_GOAL OF THE EXERCISE_
Copy the first line of the entries below and every line after it through the line containing "In practice, we will". Do not include pictures.

_DATA IN THIS EXERCISE_
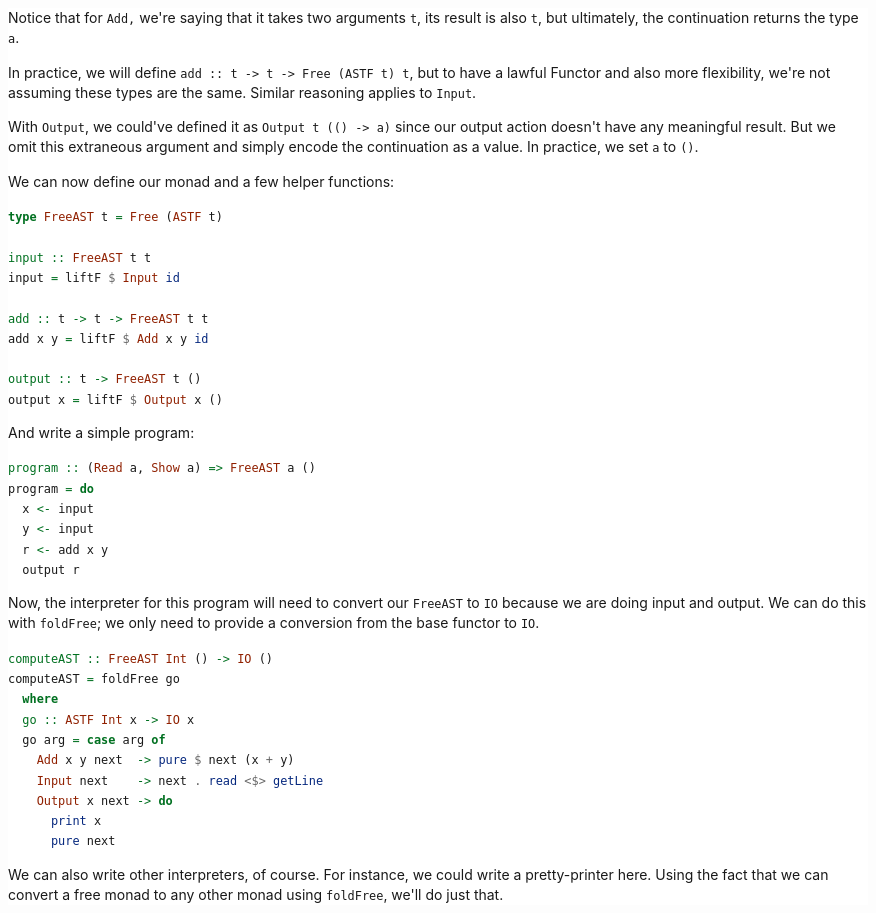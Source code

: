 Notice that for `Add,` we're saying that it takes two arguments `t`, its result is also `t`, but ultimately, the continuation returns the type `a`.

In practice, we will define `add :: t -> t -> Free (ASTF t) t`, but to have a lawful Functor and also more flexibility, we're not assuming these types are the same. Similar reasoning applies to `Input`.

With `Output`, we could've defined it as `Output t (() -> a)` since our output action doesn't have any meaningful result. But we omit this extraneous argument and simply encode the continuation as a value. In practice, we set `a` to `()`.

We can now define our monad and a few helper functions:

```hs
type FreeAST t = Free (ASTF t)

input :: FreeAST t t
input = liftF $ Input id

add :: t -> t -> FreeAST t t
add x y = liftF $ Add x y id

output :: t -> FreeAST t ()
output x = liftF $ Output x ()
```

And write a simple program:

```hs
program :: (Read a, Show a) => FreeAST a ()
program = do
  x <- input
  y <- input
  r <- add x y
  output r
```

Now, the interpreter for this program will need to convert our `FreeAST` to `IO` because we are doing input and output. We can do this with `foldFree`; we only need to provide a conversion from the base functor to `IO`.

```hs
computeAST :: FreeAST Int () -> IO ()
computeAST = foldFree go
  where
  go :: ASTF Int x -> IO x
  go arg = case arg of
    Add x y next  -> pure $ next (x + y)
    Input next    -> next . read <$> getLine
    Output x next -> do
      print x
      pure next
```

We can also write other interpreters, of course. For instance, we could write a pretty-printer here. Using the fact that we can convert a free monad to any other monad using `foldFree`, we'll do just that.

_RESPONSE AREA_
Source code

: Notice that for `Add,` we're saying that it takes two arguments `t`, its result is also `t`, but ultimately, the continuation returns the type `a`.

In practice, we will define `add :: t -> t -> Free (ASTF t) t`, but to have a lawful Functor and also more flexibility, we're not assuming these types are the same. Similar reasoning applies to `Input`.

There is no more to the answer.